Required work: Copy every line of the data that includes the string "mand".

BEGIN Information

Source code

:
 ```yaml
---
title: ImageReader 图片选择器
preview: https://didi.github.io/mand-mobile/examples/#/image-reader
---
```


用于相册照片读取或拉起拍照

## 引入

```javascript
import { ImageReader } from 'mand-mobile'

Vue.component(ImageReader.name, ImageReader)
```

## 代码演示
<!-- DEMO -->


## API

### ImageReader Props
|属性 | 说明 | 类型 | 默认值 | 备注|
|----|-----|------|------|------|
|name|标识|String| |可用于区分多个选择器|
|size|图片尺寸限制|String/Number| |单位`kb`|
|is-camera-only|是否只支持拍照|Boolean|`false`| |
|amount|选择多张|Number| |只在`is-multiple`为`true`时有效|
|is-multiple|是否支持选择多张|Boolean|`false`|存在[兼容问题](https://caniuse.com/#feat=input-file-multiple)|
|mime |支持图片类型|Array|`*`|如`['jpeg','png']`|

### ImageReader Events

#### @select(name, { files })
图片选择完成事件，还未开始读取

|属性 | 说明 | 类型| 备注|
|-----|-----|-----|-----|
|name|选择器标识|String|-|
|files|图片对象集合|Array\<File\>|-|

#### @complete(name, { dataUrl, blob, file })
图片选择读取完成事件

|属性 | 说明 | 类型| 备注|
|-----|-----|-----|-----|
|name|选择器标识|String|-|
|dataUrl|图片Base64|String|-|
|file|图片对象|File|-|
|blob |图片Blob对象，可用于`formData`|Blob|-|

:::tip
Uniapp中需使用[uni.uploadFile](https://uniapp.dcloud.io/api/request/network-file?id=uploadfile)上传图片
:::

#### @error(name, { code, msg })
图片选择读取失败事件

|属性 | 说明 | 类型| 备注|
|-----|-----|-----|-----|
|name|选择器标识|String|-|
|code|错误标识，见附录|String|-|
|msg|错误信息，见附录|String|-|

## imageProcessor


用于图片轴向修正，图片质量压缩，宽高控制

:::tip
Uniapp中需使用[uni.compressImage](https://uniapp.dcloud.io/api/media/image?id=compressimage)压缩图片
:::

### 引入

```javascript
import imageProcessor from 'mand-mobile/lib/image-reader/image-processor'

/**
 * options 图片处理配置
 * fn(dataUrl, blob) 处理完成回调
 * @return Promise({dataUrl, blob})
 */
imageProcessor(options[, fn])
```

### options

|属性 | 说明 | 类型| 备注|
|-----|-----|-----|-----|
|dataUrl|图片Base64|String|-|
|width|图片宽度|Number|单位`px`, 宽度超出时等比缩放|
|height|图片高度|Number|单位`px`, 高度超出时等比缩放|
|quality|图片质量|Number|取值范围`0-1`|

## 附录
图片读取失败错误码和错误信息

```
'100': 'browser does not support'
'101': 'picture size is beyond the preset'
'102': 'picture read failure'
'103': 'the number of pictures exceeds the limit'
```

END Information

Finished exercise:
preview: https://didi.github.io/mand-mobile/examples/#/image-reader
import { ImageReader } from 'mand-mobile'
import imageProcessor from 'mand-mobile/lib/image-reader/image-processor'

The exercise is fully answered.